Exercise — Please copy every line below that contains the string "gmail".

┌─ Data for processing

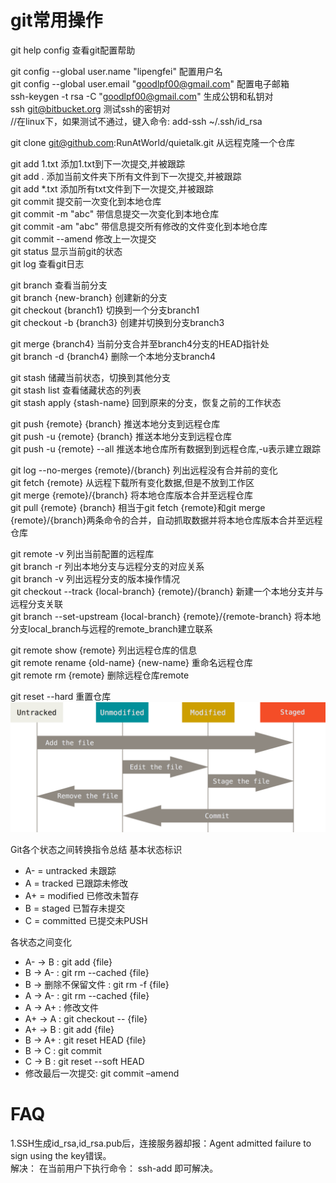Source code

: # git常用操作
 
git help config	查看git配置帮助

git config --global user.name "lipengfei"	配置用户名   
git config --global user.email "goodlpf00@gmail.com"	配置电子邮箱   
ssh-keygen -t rsa -C "goodlpf00@gmail.com"	生成公钥和私钥对  
ssh git@bitbucket.org	测试ssh的密钥对  
//在linux下，如果测试不通过，键入命令: add-ssh ~/.ssh/id_rsa   

git clone git@github.com:RunAtWorld/quietalk.git	从远程克隆一个仓库   

git add 1.txt  添加1.txt到下一次提交,并被跟踪   
git add .  添加当前文件夹下所有文件到下一次提交,并被跟踪   
git add *.txt 添加所有txt文件到下一次提交,并被跟踪   
git commit 提交前一次变化到本地仓库   
git commit -m "abc"	带信息提交一次变化到本地仓库   
git commit -am "abc"	带信息提交所有修改的文件变化到本地仓库   
git commit --amend	修改上一次提交   
git status 显示当前git的状态   
git log	查看git日志     

git branch	查看当前分支   
git branch {new-branch}	创建新的分支   
git checkout {branch1}	切换到一个分支branch1  
git checkout -b {branch3}	创建并切换到分支branch3   

git merge {branch4}	当前分支合并至branch4分支的HEAD指针处  
git branch -d {branch4}	删除一个本地分支branch4  

git stash 储藏当前状态，切换到其他分支  
git stash list	查看储藏状态的列表  
git stash apply  {stash-name}	回到原来的分支，恢复之前的工作状态  

git push {remote} {branch}	推送本地分支到远程仓库  
git push -u {remote} {branch}	推送本地分支到远程仓库  
git push -u {remote} --all	推送本地仓库所有数据到到远程仓库,-u表示建立跟踪  

git log --no-merges {remote}/{branch}	列出远程没有合并前的变化  
git fetch {remote}	从远程下载所有变化数据,但是不放到工作区  
git merge {remote}/{branch}	将本地仓库版本合并至远程仓库  
git pull {remote} {branch}	相当于git fetch {remote}和git merge {remote}/{branch}两条命令的合并，自动抓取数据并将本地仓库版本合并至远程仓库

git remote -v	列出当前配置的远程库  
git branch -r	列出本地分支与远程分支的对应关系  
git branch -v	列出远程分支的版本操作情况  
git checkout --track {local-branch} {remote}/{branch}	新建一个本地分支并与远程分支关联  
git branch --set-upstream {local-branch} {remote}/{remote-branch}	将本地分支local_branch与远程的remote_branch建立联系  

git remote show {remote}	列出远程仓库的信息  
git remote	rename {old-name} {new-name}	重命名远程仓库  
git remote rm {remote}	删除远程仓库remote  

git reset --hard	重置仓库    
![Git各个状态之间转换指令总结](./gitcmd_files/clip_image001.png)

Git各个状态之间转换指令总结
基本状态标识 

* A- = untracked 未跟踪
* A = tracked 已跟踪未修改
* A+ = modified 已修改未暂存
* B = staged 已暂存未提交
* C = committed 已提交未PUSH
 
各状态之间变化

* A- -> B : git add {file}  
* B -> A- : git rm --cached {file}   
* B -> 删除不保留文件 : git rm -f {file}    
* A -> A- : git rm --cached {file}  
* A -> A+ : 修改文件  
* A+ -> A : git checkout -- {file}  
* A+ -> B : git add {file}  
* B -> A+ : git reset HEAD {file}  
* B -> C : git commit  
* C -> B : git reset --soft HEAD   
* 修改最后一次提交: git commit –amend  

# FAQ
1.SSH生成id_rsa,id_rsa.pub后，连接服务器却报：Agent admitted failure to sign using the key错误。  
解决：
在当前用户下执行命令：
ssh-add
即可解决。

└─

Worked solution —
git config --global user.email "goodlpf00@gmail.com"	配置电子邮箱   
ssh-keygen -t rsa -C "goodlpf00@gmail.com"	生成公钥和私钥对  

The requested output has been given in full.